### WHAT THE EXERCISE ASKS
Where in the data below does the word "begin" appear? Copy every line that has it.

··· MATERIAL FOR THE TASK

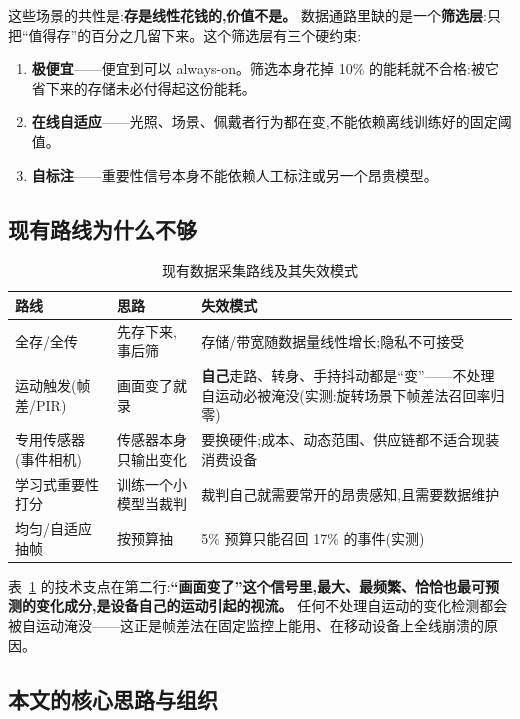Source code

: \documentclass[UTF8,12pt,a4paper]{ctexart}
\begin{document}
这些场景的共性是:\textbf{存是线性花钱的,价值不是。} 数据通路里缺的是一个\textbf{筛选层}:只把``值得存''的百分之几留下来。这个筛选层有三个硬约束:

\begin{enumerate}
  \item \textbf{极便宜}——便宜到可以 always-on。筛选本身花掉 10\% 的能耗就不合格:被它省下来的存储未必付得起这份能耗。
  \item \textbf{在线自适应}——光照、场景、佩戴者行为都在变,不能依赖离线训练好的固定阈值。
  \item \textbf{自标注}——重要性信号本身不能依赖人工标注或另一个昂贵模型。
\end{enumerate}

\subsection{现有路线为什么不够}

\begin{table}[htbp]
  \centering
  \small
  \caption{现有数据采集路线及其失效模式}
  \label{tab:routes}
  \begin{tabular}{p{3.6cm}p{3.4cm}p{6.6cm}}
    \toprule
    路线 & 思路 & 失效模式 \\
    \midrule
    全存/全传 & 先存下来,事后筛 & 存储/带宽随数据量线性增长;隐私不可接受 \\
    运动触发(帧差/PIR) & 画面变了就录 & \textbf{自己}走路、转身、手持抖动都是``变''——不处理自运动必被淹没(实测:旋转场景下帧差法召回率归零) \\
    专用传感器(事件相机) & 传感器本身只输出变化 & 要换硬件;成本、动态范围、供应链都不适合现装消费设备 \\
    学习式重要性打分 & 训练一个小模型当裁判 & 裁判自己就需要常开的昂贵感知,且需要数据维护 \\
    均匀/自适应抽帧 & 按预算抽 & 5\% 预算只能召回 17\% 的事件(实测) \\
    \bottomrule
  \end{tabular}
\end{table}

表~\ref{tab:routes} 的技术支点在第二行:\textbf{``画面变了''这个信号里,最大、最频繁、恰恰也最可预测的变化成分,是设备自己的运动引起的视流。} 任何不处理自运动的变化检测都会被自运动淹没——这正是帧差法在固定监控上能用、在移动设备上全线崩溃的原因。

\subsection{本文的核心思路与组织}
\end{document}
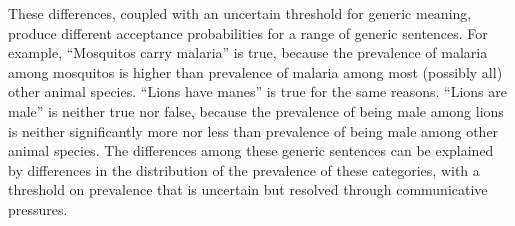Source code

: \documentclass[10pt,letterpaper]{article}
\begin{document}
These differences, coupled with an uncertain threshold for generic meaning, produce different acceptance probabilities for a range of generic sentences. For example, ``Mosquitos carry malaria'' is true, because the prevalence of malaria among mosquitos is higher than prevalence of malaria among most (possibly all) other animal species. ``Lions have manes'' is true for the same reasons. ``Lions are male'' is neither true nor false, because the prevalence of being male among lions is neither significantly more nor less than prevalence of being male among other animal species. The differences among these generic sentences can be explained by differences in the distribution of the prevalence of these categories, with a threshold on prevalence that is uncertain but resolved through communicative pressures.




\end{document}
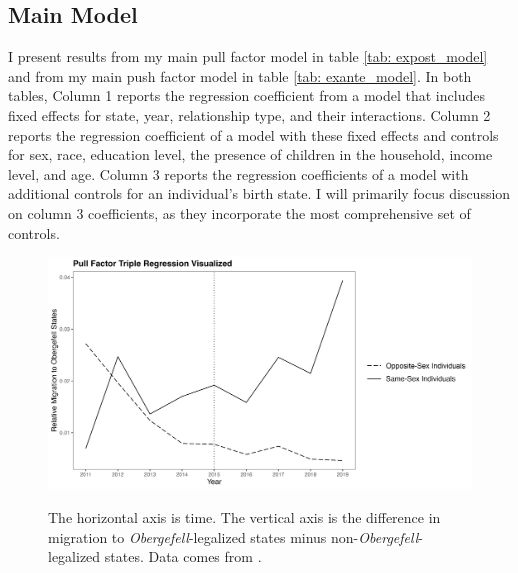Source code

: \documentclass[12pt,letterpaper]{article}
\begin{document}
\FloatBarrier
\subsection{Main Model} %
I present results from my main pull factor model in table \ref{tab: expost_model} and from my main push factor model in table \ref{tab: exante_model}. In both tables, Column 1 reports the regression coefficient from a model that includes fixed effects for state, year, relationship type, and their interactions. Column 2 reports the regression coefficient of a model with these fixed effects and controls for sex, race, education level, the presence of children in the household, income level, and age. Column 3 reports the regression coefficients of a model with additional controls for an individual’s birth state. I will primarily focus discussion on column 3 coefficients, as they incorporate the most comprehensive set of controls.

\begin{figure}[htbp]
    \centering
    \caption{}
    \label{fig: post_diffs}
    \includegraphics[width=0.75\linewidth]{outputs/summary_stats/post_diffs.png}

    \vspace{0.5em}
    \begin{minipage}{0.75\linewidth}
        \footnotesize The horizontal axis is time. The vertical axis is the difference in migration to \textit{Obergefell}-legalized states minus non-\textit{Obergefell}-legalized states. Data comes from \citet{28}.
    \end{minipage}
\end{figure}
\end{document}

······

### SOLUTION TO THIS TASK
\begin{document}
\begin{enumerate}
\begin{table}[htbp]
  \begin{tabular}{p{3.6cm}p{3.4cm}p{6.6cm}}
\begin{document}
\begin{document}
\begin{figure}[htbp]
    \begin{minipage}{0.75\linewidth}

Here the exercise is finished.